REQUIREMENT
Return the data exactly, but only from the line containing "The image file" through its last line.

DATASET RECORDS
Content starts
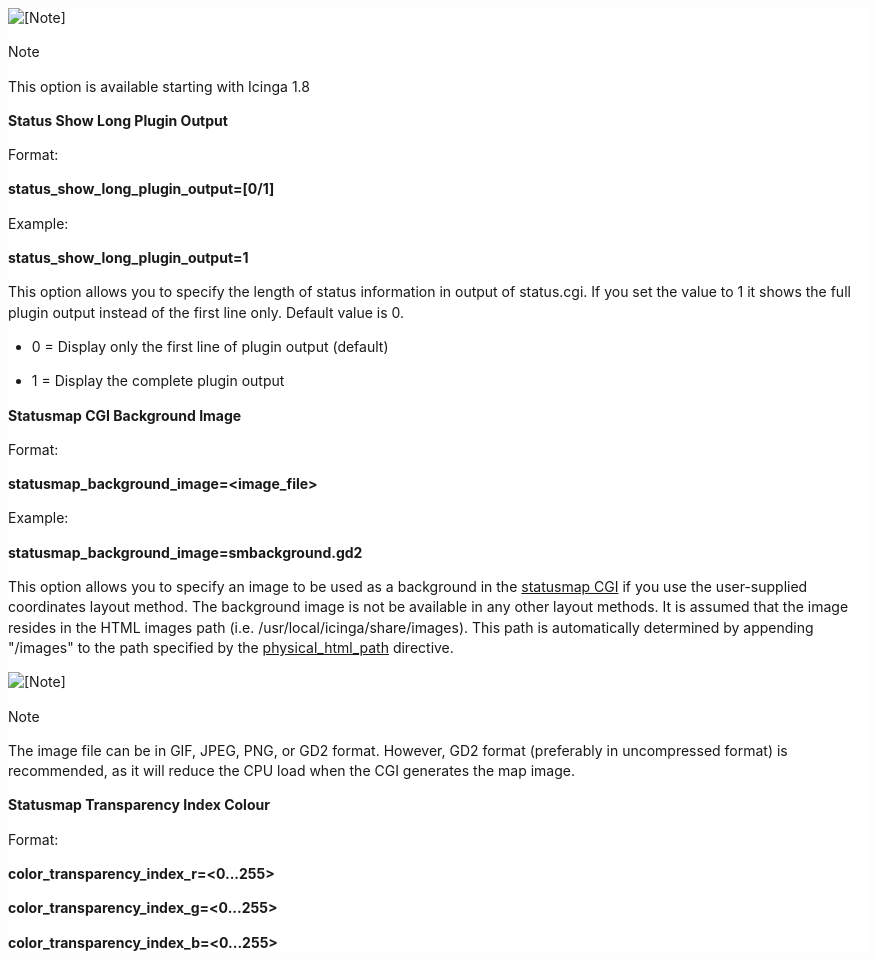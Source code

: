 ![[Note]](../images/note.png)

Note

This option is available starting with Icinga 1.8

**Status Show Long Plugin Output**

Format:

**status\_show\_long\_plugin\_output=[0/1]**

Example:

**status\_show\_long\_plugin\_output=1**

This option allows you to specify the length of status information in
output of status.cgi. If you set the value to 1 it shows the full plugin
output instead of the first line only. Default value is 0.

-   0 = Display only the first line of plugin output (default)

-   1 = Display the complete plugin output

**Statusmap CGI Background Image**

Format:

**statusmap\_background\_image=\<image\_file\>**

Example:

**statusmap\_background\_image=smbackground.gd2**

This option allows you to specify an image to be used as a background in
the [statusmap CGI](cgis.md#cgis-statusmap_cgi) if you use the
user-supplied coordinates layout method. The background image is not be
available in any other layout methods. It is assumed that the image
resides in the HTML images path (i.e. /usr/local/icinga/share/images).
This path is automatically determined by appending "/images" to the path
specified by the
[physical\_html\_path](configcgi.md#configcgi-physical_html_path)
directive.

![[Note]](../images/note.png)

Note

The image file can be in GIF, JPEG, PNG, or GD2 format. However, GD2
format (preferably in uncompressed format) is recommended, as it will
reduce the CPU load when the CGI generates the map image.

**Statusmap Transparency Index Colour**

Format:

**color\_transparency\_index\_r=\<0...255\>**

**color\_transparency\_index\_g=\<0...255\>**

**color\_transparency\_index\_b=\<0...255\>**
Content ends
TASK ANSWER
The image file can be in GIF, JPEG, PNG, or GD2 format. However, GD2
format (preferably in uncompressed format) is recommended, as it will
reduce the CPU load when the CGI generates the map image.

**Statusmap Transparency Index Colour**

Format:

**color\_transparency\_index\_r=\<0...255\>**

**color\_transparency\_index\_g=\<0...255\>**

**color\_transparency\_index\_b=\<0...255\>**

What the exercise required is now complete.